От удовольствия он сладко потянулся, раскинув руки.
Смяла ела уже третье яблоко и собирала в руку зернышки, подобрав и те, что выбросил Крабат.
«Одного дерева не хватит, — заявила она. — Ведь у нас будут дети, и нам надо заранее обо всем позаботиться».
Крабат почувствовал, что приятное ощущение начинает улетучиваться. «Я только что был почти счастлив», — произнес он с мягким упреком и, приподнявшись, сел.
«Ну и что? — ответила она, подняв брови. — Я тоже была счастлива. Но ведь теперь у нас появилось…»
Она не знала, что именно появилось: нечто неосязаемое, чего прежде не было. И что нельзя было ни увидеть, ни услышать, без запаха и вкуса, что-то, чему она не могла подыскать названия.
Смяла могла бы, как это часто делают в газетах, запустить руку в большой мешок со словами и вытащить оттуда первое попавшееся. Оно, возможно, окажется лишь приблизительно верным, но это «приблизительно» легко устранить, если добавить еще с десяток других, тоже почти точных слов: с математической точки зрения десять или даже одиннадцать слов, соединенных вместе, должны дать верный результат. Газеты ведь существуют не для того, чтобы учить людей точным словам, а для того, чтобы сообщать им о событиях и явлениях, и, чем точнее их информация о событиях и явлениях, тем меньшее значение они придают отдельному слову, если газеты вообще придают какое-нибудь значение словам.
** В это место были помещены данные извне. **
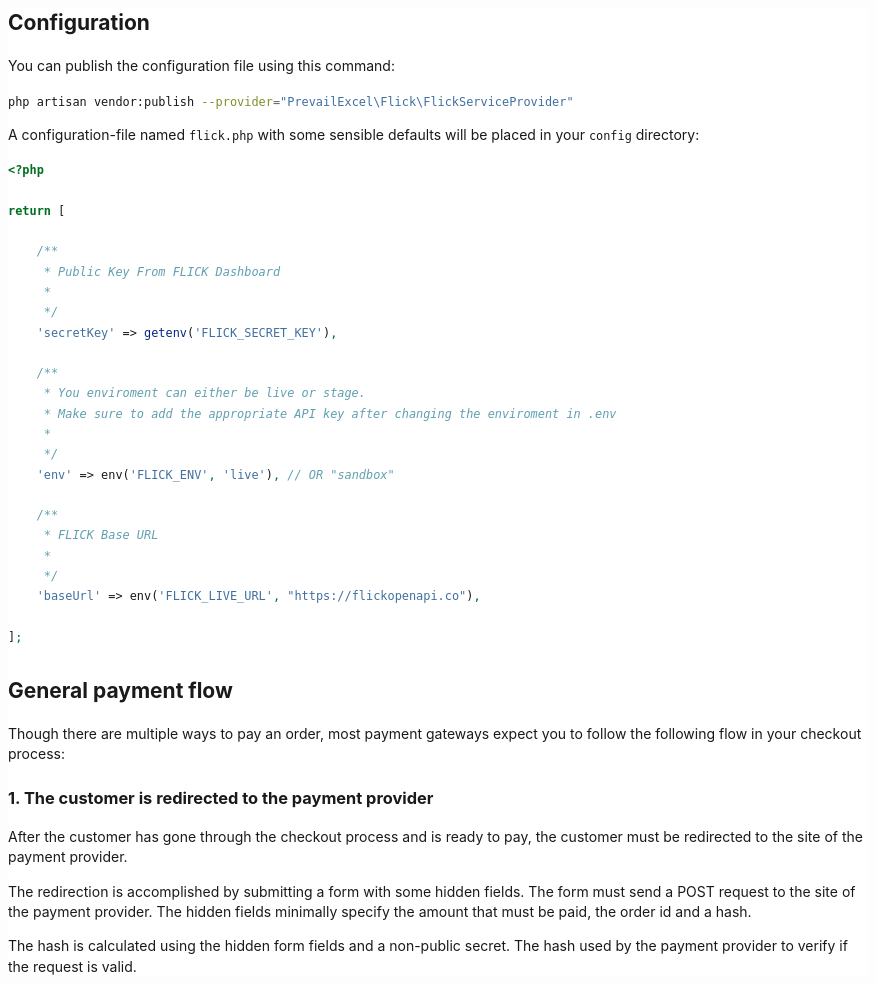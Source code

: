 ## Configuration

You can publish the configuration file using this command:

```bash
php artisan vendor:publish --provider="PrevailExcel\Flick\FlickServiceProvider"
```

A configuration-file named `flick.php` with some sensible defaults will be placed in your `config` directory:

```php
<?php

return [
    
    /**
     * Public Key From FLICK Dashboard
     *
     */
    'secretKey' => getenv('FLICK_SECRET_KEY'),

    /**
     * You enviroment can either be live or stage.
     * Make sure to add the appropriate API key after changing the enviroment in .env
     *
     */
    'env' => env('FLICK_ENV', 'live'), // OR "sandbox"

    /**
     * FLICK Base URL
     *
     */
    'baseUrl' => env('FLICK_LIVE_URL', "https://flickopenapi.co"),

];
```

## General payment flow

Though there are multiple ways to pay an order, most payment gateways expect you to follow the following flow in your checkout process:

### 1. The customer is redirected to the payment provider
After the customer has gone through the checkout process and is ready to pay, the customer must be redirected to the site of the payment provider.

The redirection is accomplished by submitting a form with some hidden fields. The form must send a POST request to the site of the payment provider. The hidden fields minimally specify the amount that must be paid, the order id and a hash.

The hash is calculated using the hidden form fields and a non-public secret. The hash used by the payment provider to verify if the request is valid.
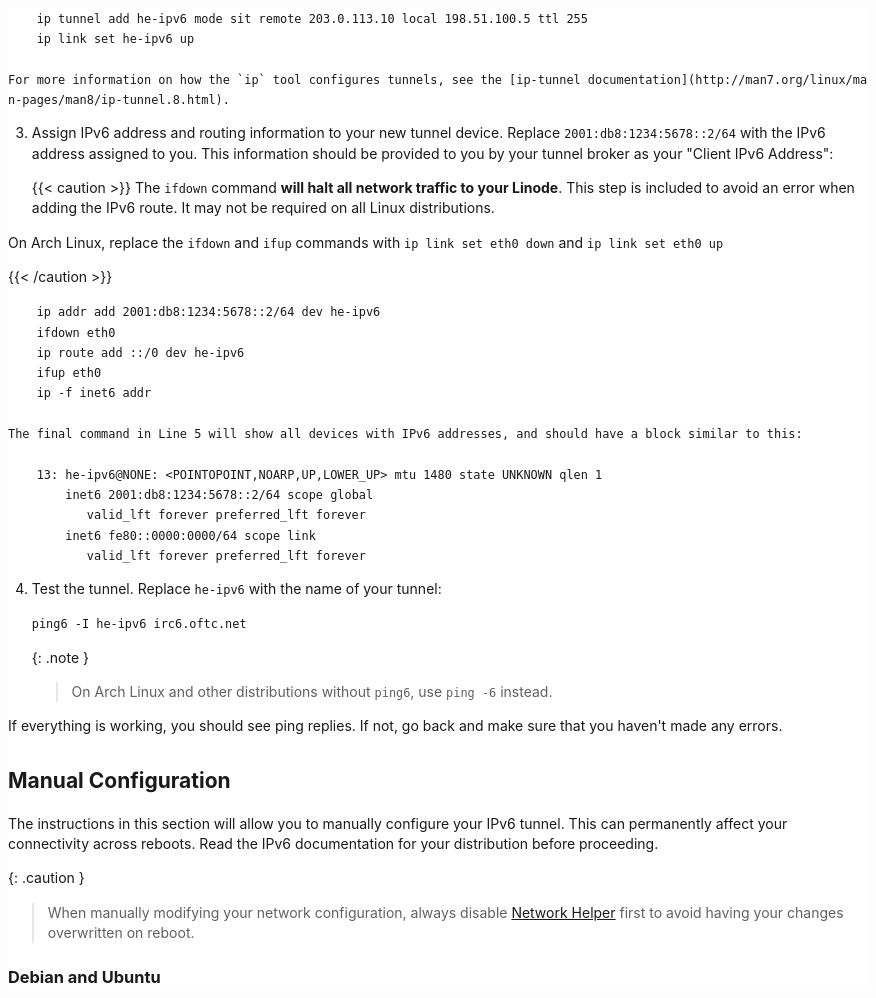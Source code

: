         ip tunnel add he-ipv6 mode sit remote 203.0.113.10 local 198.51.100.5 ttl 255
        ip link set he-ipv6 up

    For more information on how the `ip` tool configures tunnels, see the [ip-tunnel documentation](http://man7.org/linux/man-pages/man8/ip-tunnel.8.html).

3.  Assign IPv6 address and routing information to your new tunnel device. Replace `2001:db8:1234:5678::2/64` with the IPv6 address assigned to you. This information should be provided to you by your tunnel broker as your "Client IPv6 Address":

    {{< caution >}}
The `ifdown` command **will halt all network traffic to your Linode**. This step is included to avoid an error when adding the IPv6 route. It may not be required on all Linux distributions.

On Arch Linux, replace the `ifdown` and `ifup` commands with `ip link set eth0 down` and `ip link set eth0 up`

{{< /caution >}}

        ip addr add 2001:db8:1234:5678::2/64 dev he-ipv6
        ifdown eth0
        ip route add ::/0 dev he-ipv6
        ifup eth0
        ip -f inet6 addr

    The final command in Line 5 will show all devices with IPv6 addresses, and should have a block similar to this:

        13: he-ipv6@NONE: <POINTOPOINT,NOARP,UP,LOWER_UP> mtu 1480 state UNKNOWN qlen 1
            inet6 2001:db8:1234:5678::2/64 scope global
               valid_lft forever preferred_lft forever
            inet6 fe80::0000:0000/64 scope link
               valid_lft forever preferred_lft forever

4.  Test the tunnel. Replace `he-ipv6` with the name of your tunnel:

        ping6 -I he-ipv6 irc6.oftc.net

    {: .note }
    > On Arch Linux and other distributions without `ping6`, use `ping -6` instead.

If everything is working, you should see ping replies. If not, go back and make sure that you haven't made any errors.

## Manual Configuration

The instructions in this section will allow you to manually configure your IPv6 tunnel. This can permanently affect your connectivity across reboots. Read the IPv6 documentation for your distribution before proceeding.

{: .caution }
> When manually modifying your network configuration, always disable [Network Helper](/docs/platform/network-helper#turn-network-helper-on-for-individual-configuration-profiles) first to avoid having your changes overwritten on reboot.

### Debian and Ubuntu
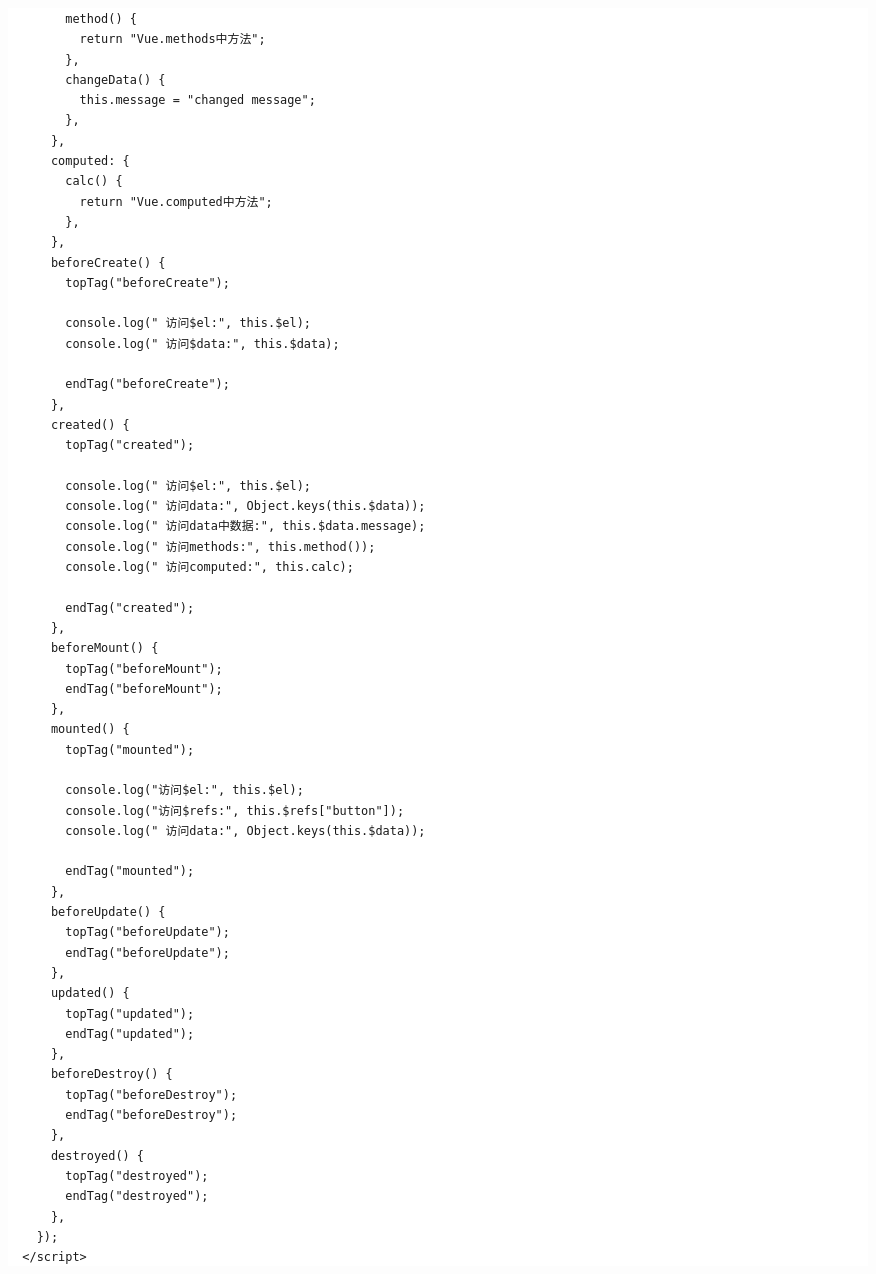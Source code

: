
 ```
        method() {
          return "Vue.methods中方法";
        },
        changeData() {
          this.message = "changed message";
        },
      },
      computed: {
        calc() {
          return "Vue.computed中方法";
        },
      },
      beforeCreate() {
        topTag("beforeCreate");

        console.log(" 访问$el:", this.$el);
        console.log(" 访问$data:", this.$data);

        endTag("beforeCreate");
      },
      created() {
        topTag("created");

        console.log(" 访问$el:", this.$el);
        console.log(" 访问data:", Object.keys(this.$data));
        console.log(" 访问data中数据:", this.$data.message);
        console.log(" 访问methods:", this.method());
        console.log(" 访问computed:", this.calc);
        
        endTag("created");
      },
      beforeMount() {
        topTag("beforeMount");
        endTag("beforeMount");
      },
      mounted() {
        topTag("mounted");

        console.log("访问$el:", this.$el);
        console.log("访问$refs:", this.$refs["button"]);
        console.log(" 访问data:", Object.keys(this.$data));

        endTag("mounted");
      },
      beforeUpdate() {
        topTag("beforeUpdate");
        endTag("beforeUpdate");
      },
      updated() {
        topTag("updated");
        endTag("updated");
      },
      beforeDestroy() {
        topTag("beforeDestroy");
        endTag("beforeDestroy");
      },
      destroyed() {
        topTag("destroyed");
        endTag("destroyed");
      },
    });
  </script>
```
Но Смяла придавала значение словам и ночью, когда мельник стерег их сон, а над ними повис страх, который они вдыхали, и их счастье стало иным, она нашла это слово: теперь на нас лежит «ответственность», сказала она.
Она произнесла это и тут же кончиками пальцев нежно коснулась Крабата, и он понял, что «ответственность» похожа на кувшин, в котором счастье и страх перемешаны, как вино с водой, и нельзя отделить одно от другого.
Когда он рассказал мельнику Кушку об этом удивительном кувшине, тот заявил, что все это только слова и их можно перемешивать, как угодно: тебе они кажутся вкусными, а мне нет, в понедельник они комом застревают в горле, как «затируха» из муки, а в среду тают на языке, как королевский пирог.
В подтверждение своей правоты он сослался на то, что само слово «счастье», которое люди на Саткуле употребляют для обозначения некоего состояния или обстоятельств, чуть восточнее равнозначно хлебу, а чуть южнее — скоту.
Хотя Кушку никто не возражал, он все-таки не был полностью удовлетворен собственными выводами, и вечером этого или другого дня занес в Книгу о Человеке свои сомнения, поставив после всех вышеизложенных рассуждений о новой редакции человека громадный, на всю тетрадную страницу, вопросительный знак.
Ибо скот, хлеб или яблочные зерна, которые Смяла сажала в землю, — все это означало одно — не голодать.